Pinkie twitched. She twitched again. “…la la laaa…” she sang to herself, weakly.

“Did you see what did this, Pinkie?” asked Rainbow Dash. Then, she cringed back, for that grin kept getting more disturbing.

“Maybe!” said Pinkie Pie brightly, and she began to bounce off in her carefree way.

Rainbow whimpered. She felt Spy cowering against her. As much as Northern Spy liked how freaky her fellow superhero was, she still was only a small filly and her nerves could only take so much.

“Pinkie!” yelled Rainbow, watching her recede. “Go home to Rock!”

“Nope!” called Pinkie, and continued to bounce away cheerfully. Rainbow watched her go, then heard hoofbeats approaching from behind. She whirled.

Apple Bloom, Applejack, and Hina the Kirin galloped up, looking grim. “Who screamed?” demanded Applejack.

“Is it too late for me to scream?” responded Dash. She tried to smile, but it didn’t hold together, and then Applejack was hugging her… and then, Applejack gave a little shriek and tried to jump back while still hugging Rainbow. She’d seen Fern Gully.

“Oh no way,” breathed Apple Bloom, her eyes pits of horror. “No fucking way…”

Dash summoned all her willpower, and spoke up, in hopes of soothing the filly. “It’s okay, Apple Bloom, don’t look, we’ll keep you safe from the…”

“ROLL CALL!” screamed Apple Bloom, at the top of her lungs. “RIGHT now! All farm ponies, here, NOW! Roll call!”

Dash fell back, startled, and hugged Applejack. It seemed the Apple Boss Mare thing ran deep. She glanced at Hina, the Kirin. Her delicate ears were back, her slender hocks trembled.

Apple Bloom wouldn’t shut up. She ran in circles, yelling. “ROLL call! Every damn pony within earshot, come to me! Ah am not jokin’ nor jestin’! NOW!”

As if like magic, ponies began to materialize out of the darkness. Oakback. Dursaa. Knothole. Snowy Hocks appeared, took one look at the scene, and cringed back in horror, seeming to understand right away what had happened.

“SNOWY HOCKS!” screamed Apple Bloom. “HERE, NOW!”

Snowy stepped forward on trembling legs, eyes wide and fixed on Hina, not daring to disobey Apple Bloom’s direct order. His ears were laid back so hard they were plastered against his skull. He stayed absolutely silent, just stared and stared like the Kirin was a demon about to eat him.

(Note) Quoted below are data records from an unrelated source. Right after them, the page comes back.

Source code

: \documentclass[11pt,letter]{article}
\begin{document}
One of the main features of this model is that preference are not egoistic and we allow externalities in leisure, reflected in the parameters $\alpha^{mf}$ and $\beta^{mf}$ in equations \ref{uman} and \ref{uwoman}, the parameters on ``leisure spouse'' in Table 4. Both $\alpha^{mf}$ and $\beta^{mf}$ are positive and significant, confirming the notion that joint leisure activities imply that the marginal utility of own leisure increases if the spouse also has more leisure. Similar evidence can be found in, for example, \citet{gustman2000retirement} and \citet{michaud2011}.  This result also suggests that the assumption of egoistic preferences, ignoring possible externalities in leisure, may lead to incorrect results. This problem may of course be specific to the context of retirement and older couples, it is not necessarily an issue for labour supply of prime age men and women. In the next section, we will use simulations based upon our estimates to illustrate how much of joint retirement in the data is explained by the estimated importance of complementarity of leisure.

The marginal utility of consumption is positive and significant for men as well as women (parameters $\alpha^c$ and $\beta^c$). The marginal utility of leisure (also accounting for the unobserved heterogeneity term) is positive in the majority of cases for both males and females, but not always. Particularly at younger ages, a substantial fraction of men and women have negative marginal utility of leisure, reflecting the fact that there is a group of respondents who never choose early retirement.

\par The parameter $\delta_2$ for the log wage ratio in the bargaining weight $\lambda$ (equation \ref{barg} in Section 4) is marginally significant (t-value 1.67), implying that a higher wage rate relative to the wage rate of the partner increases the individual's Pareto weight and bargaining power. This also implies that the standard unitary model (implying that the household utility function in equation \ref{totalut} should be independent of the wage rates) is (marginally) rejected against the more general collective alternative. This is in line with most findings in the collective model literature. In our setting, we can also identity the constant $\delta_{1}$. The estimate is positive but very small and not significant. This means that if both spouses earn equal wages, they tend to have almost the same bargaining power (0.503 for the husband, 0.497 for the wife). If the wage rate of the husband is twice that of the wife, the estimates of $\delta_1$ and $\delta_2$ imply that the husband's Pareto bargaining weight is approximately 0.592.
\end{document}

“ALL y’all line up here right now! Count off! Who’s here?” demanded Apple Bloom.

Oakback gulped. “Me, you, Applejack… Rainbow Dash, lil’ Spy, Snowy, Dursaa, Knothole. Silver ain’t here, nor Hollyhock. That there’s Fern Gully. Daid.”

“Damn right he is,” retorted Apple Bloom. “Ah am concerned about the well being of them as is living. We gotta find Silver, this is his buddy. Who’s seen Silver?”

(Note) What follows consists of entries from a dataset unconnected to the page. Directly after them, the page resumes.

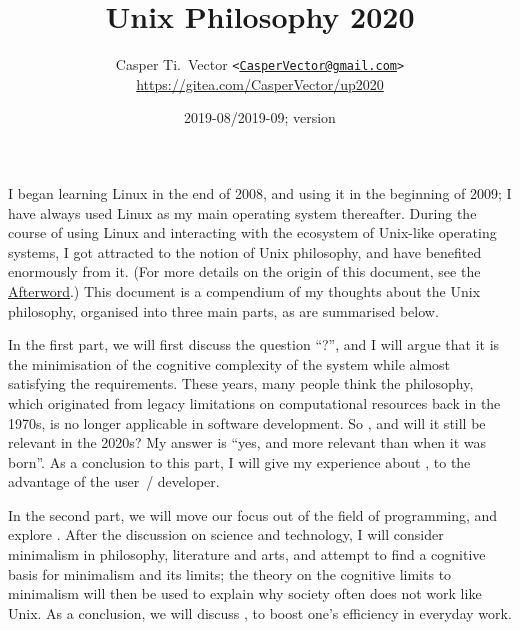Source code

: \documentclass{article}
\begin{document}
\title{\textbf{Unix Philosophy 2020}}
\author{%
	Casper Ti.\ Vector
	\texttt{<\url{CasperVector@gmail.com}>}\\
	\url{https://gitea.com/CasperVector/up2020}%
}
\date{2019-08/2019-09; version \docversion}
\maketitle
\vspace{\baselineskip}
\tableofcontents


I began learning Linux in the end of 2008, and using it in the beginning
of 2009; I have always used Linux as my main operating system thereafter.
During the course of using Linux and interacting with the ecosystem of
Unix-like operating systems, I got attracted to the notion of Unix
philosophy, and have benefited enormously from it.  (For more details on
the origin of this document, see the \hyperref[sec:afterword]{Afterword}.)
This document is a compendium of my thoughts about the Unix philosophy,
organised into three main parts, as are summarised below.

In the first part, we will first discuss the question ``?'', and I will argue that it is the minimisation
of the cognitive complexity of the system while almost satisfying the
requirements.  These years, many people think the philosophy, which originated
from legacy limitations on computational resources back in the 1970s, is no
longer applicable in software development.  So , and will it still be relevant in the 2020s?  My answer is
``yes, and more relevant than when it was born''.  As a conclusion to this part,
I will give my experience about , to the advantage of the user~/ developer.

In the second part, we will move our focus out of the field of programming, and
explore .  After the discussion on
science and technology, I will consider minimalism in philosophy, literature
and arts, and attempt to find a cognitive basis for minimalism and its limits;
the theory on the cognitive limits to minimalism will then be used to explain
why society often does not work like Unix.  As a conclusion, we will discuss
,
to boost one's efficiency in everyday work.
\end{document}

Nopony responded. Apple Bloom bared her teeth in a snarl of pain. “Dammit! All right. All right. Applejack, you ain’t gonna like this, but… who’s seen Fluttershy?”

“Can’t be Fluttershy,” said Applejack weakly.

“Who is Fluttershy?” cried Hina. She swayed, as if feeling very dizzy and sick.

“It AIN’T Fluttershy!” yelled Applejack. “It ain’t! It’s some other vampire. Who else could be a vampire? Hina, kin you check for vampires?”

Snowy Hocks keened, quietly, behind Dursaa. The Kirin didn’t respond, seemed not to hear. Her face was dreadful, and her body seemed all scales and luminescent waves of mane and fetlock.

Northern Spy was very pale. She clung to Rainbow’s leg, but her little voice chimed in bravely: “Gilda’s not a vampire anymore. I’m not a vampire anymore. Fluttershy’s nice, she’s a good vampire, like we were good vampires, we didn’t hurt anypony, we were good vampires…”

“Somepony else,” said Rainbow. “Who else? Shy bit Gilda, but she didn’t mean it. My kid bit Gilda. Maybe if somepony bit Fluttershy?” She glanced quickly at Dursaa, but he stood impassive and solemn.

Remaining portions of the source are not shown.